Krasner spoke Monday morning at Neighborhood Bike Works, a program that is designed to engage young people by building and riding bikes made from recycled parts. He spoke of his childhood where he scavenged through dumpsters to build his own bike and said a program like Bike Works is helpful to give youth a creative outlet.
“The lesson of the pandemic is that we have underestimated how incredibly important even the basic prevention that we had is. Organized sports not existing for the first time in my 61-year-old life. That’s a bad thing. Classrooms not being open. That’s a bad thing. Courthouses being shut down. That’s a bad thing. Police not being able to function as normal. That’s a bad thing,” Krasner said.
He added that high prices for automobile parts, and complete cars, especially overseas, has fueled carjackings in the city.
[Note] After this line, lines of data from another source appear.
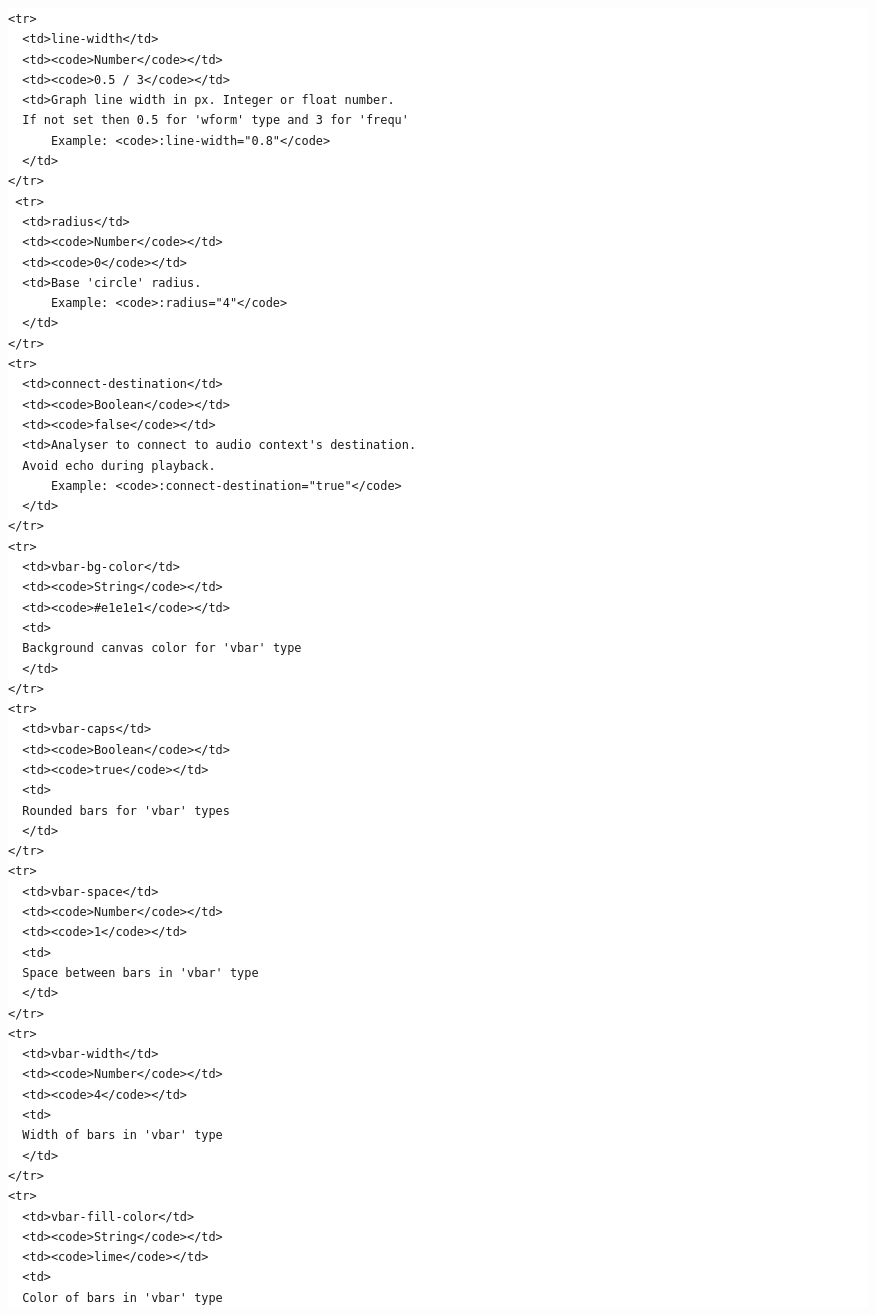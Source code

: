     <tr>
      <td>line-width</td>
      <td><code>Number</code></td>
      <td><code>0.5 / 3</code></td>
      <td>Graph line width in px. Integer or float number.
      If not set then 0.5 for 'wform' type and 3 for 'frequ'
          Example: <code>:line-width="0.8"</code>
      </td>
    </tr>
     <tr>
      <td>radius</td>
      <td><code>Number</code></td>
      <td><code>0</code></td>
      <td>Base 'circle' radius.
          Example: <code>:radius="4"</code>
      </td>
    </tr>
    <tr>
      <td>connect-destination</td>
      <td><code>Boolean</code></td>
      <td><code>false</code></td>
      <td>Analyser to connect to audio context's destination.
      Avoid echo during playback.
          Example: <code>:connect-destination="true"</code>
      </td>
    </tr>
    <tr>
      <td>vbar-bg-color</td>
      <td><code>String</code></td>
      <td><code>#e1e1e1</code></td>
      <td>
      Background canvas color for 'vbar' type
      </td>
    </tr>
    <tr>
      <td>vbar-caps</td>
      <td><code>Boolean</code></td>
      <td><code>true</code></td>
      <td>
      Rounded bars for 'vbar' types
      </td>
    </tr>
    <tr>
      <td>vbar-space</td>
      <td><code>Number</code></td>
      <td><code>1</code></td>
      <td>
      Space between bars in 'vbar' type
      </td>
    </tr>
    <tr>
      <td>vbar-width</td>
      <td><code>Number</code></td>
      <td><code>4</code></td>
      <td>
      Width of bars in 'vbar' type
      </td>
    </tr>
    <tr>
      <td>vbar-fill-color</td>
      <td><code>String</code></td>
      <td><code>lime</code></td>
      <td>
      Color of bars in 'vbar' type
“The lesson is we should have been investing more heavily and long ago in more prevention. And if we had done that, then we might have had a stronger foundation when the wind got high and blew the house down, which is what happened during this pandemic.”
Some of those providing services came to the event, including Jasmine Smith of the Icon Sports League. Smith said the group has increased field hockey and lacrosse programs for youth in the city who ordinarily would not have had exposure to those sports.
The group was initially designed for girls, but expanded to include boys when more and more youth came to the group, seeking activities as a safe haven last summer, Smith said.
“We actually had to hire a new coach to create that platform for these boys that were coming from Southwest Philly and in West Philadelphia that found out that it was a safe haven for them to participate,” she said.
She admitted the youth weren’t comfortable playing in their own neighborhoods and came to them in order to have a sports experience they couldn’t find elsewhere.
DA Krasner has been providing grants to groups in order to expand crime prevention activities. By using forfeiture money, Krasner’s office has given out grants of just under $500,000 to various local violence prevention organizations.